Let’s learn history because we’re fascinated by it, by a grand story impossible to sum up or distill down into any single ideology playing the hero.

Bad’s last blog post..The Bible: Read it as Being Correct OR Take Seriously What it Actually Says?

2 urthshu June 17, 2008 at 1:30 pm

The most successful Christian-derived philosophy in the USA today, I think, might be Quakerism.

Not the formal version of the Society of Friends, but the radically pacifistic, ‘seeing that of God in others’, "speaking truth to power", etc. traditions – those, I think, have become so embedded within our Republic that we’ve some difficulty thinking that at one time those values were anathema to us, including to many of the Founding Fathers.

That this philosophy so derived is no longer formally Christian makes no difference to its essentially religious character.

3 Dave Justus June 17, 2008 at 1:40 pm

I wouldn’t characterize the founders love of classical Greek and Roman imagery and style as any endorsement or affiliation with Pagan religious practices or beliefs.  I don’t know of any evidence that any of the founders held those particular beliefs. 

Certainly they held Roman and Greek imagery and thought in high regard (although that was not uncommon then) and deliberately stole imagery and terminology from that period but that isn’t the same has saying that the Pagan religions of the Greeks or Romans had a great deal of influence on the founders or America. 

Dave Justus’s last blog post..Obama and Africa

4 Dean Esmay June 17, 2008 at 1:43 pm

Bad: Well, I did say that I wasn’t giving "you’re wrong" responses. However, you did say, amongst other things:

"In some ways, the only thing that was born half a century ago was the notion that nation was inherently Christian."

It was partly in response to that, and other things. The Christian character of the nation is undeniable, and its influence on our politics has always been vast, and I don’t think there’s anything inherently wrong with that.

Secularism is a good value in and of itself, but the notion that we’re an inherently rigidly secular nation is every bit as daft as the notion that America’s founders whipped out their Bibles, found the basis of the Constitution there, and founded a nation conceived in liberty and dedicated to the proposition that all men are created equal because that was so clearly what their faith taught them.

Neither view is really reasonable.

5 Dean Esmay June 17, 2008 at 1:49 pm

Dave Justus: I don’t see how you can hold Greek and Roman religious tales and symbolism in high esteem, and then at the same time say those religions had no influence to speak of.

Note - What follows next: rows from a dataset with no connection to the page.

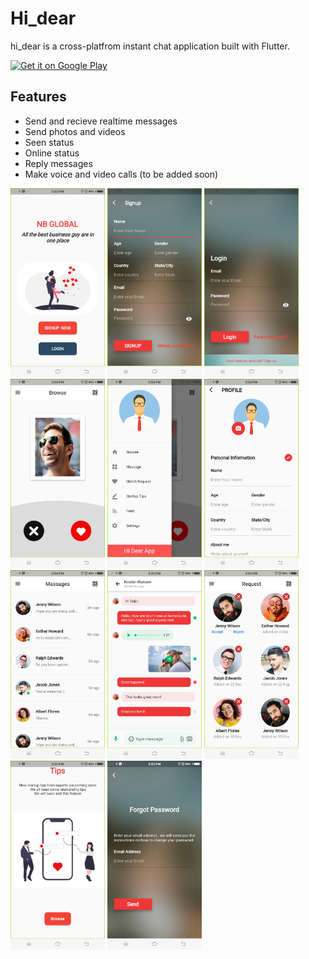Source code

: # Hi_dear

hi_dear is a cross-platfrom instant chat application built with Flutter.


<a target="_blank" href='https://play.google.com/store/apps/details?id=com.nbglobal.hidear'><img alt='Get it on Google Play' src='https://goldtonemusicgroup.com/img/goldtone/main-page/news/playstore-badge.png' height='48px'/></a>

## Features
- Send and recieve realtime messages
- Send photos and videos
- Seen status
- Online status
- Reply messages
- Make voice and video calls (to be added soon)


<p float="left">
  <img src="https://github.com/Toufiqulhaquemamun/hi_dear/blob/main/screenshot/Screenshot_20210718_142339.jpg" width="30%" height="50%" /> 
  <img src="https://github.com/Toufiqulhaquemamun/hi_dear/blob/main/screenshot/Screenshot_20210718_142350.jpg" width="30%" height="50%"/>
  <img src="https://github.com/Toufiqulhaquemamun/hi_dear/blob/main/screenshot/Screenshot_20210718_142359.jpg" width="30%" height="50%"/>
  <img src="https://github.com/Toufiqulhaquemamun/hi_dear/blob/main/screenshot/Screenshot_20210718_142408.jpg" width="30%" height="50%"/>
  <img src="https://github.com/Toufiqulhaquemamun/hi_dear/blob/main/screenshot/Screenshot_20210718_142417.jpg" width="30%" height="50%"/>
  <img src="https://github.com/Toufiqulhaquemamun/hi_dear/blob/main/screenshot/Screenshot_20210718_142445.jpg" width="30%" height="50%"/>
  <img src="https://github.com/Toufiqulhaquemamun/hi_dear/blob/main/screenshot/Screenshot_20210718_142454.jpg" width="30%" height="50%"/>
  <img src="https://github.com/Toufiqulhaquemamun/hi_dear/blob/main/screenshot/Screenshot_20210718_142502.jpg" width="30%" height="50%"/>
  <img src="https://github.com/Toufiqulhaquemamun/hi_dear/blob/main/screenshot/Screenshot_20210718_142512.jpg" width="30%" height="50%"/>
  <img src="https://github.com/Toufiqulhaquemamun/hi_dear/blob/main/screenshot/Screenshot_20210718_142529.jpg" width="30%" height="50%"/>
  <img src="https://github.com/Toufiqulhaquemamun/hi_dear/blob/main/screenshot/Screenshot_20210718_142559.jpg" width="30%" height="50%"/>
</p>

Here’s a pretty good article on the subject. To say that Paganism had no influence on their thinking seems odd. They often found rich symbolism and inspiration from pagan symbols and tales.

6 Bad June 17, 2008 at 2:21 pm

When I say that the idea that the nation was inherently Christian was born fairly recently, I don’t mean the idea that Christianity wasn’t the majority of civil society or that it didn’t play any important role in our history.
 
What I mean is exactly what I said: that to the religious right of most our country’s history, our form of government was lamentably non-Christian in the sense that it held no official allegiance to Christianity, either for authority of its laws or the daily functioning of its powers.  As I said: they called the founders heretics.

It’s only very recently that there’s been a substantial movement to claim just the opposite: that our laws and values only exist and function insofar as they hold fast to Christian/theistic principle as their true origin, and that this is an idea that the founders had that secularists have tried to subvert. 

And it’s worked out a lot better for them this way around.  How many people under a certain age even know what the original motto of our country was, or that we even have one?  How many people think of the Ten Commandments as foundational to our system of laws, despite half of them being blatantly unconstitutional? 

"Secularism is a good value in and of itself, but the notion that we’re an inherently rigidly secular nation is"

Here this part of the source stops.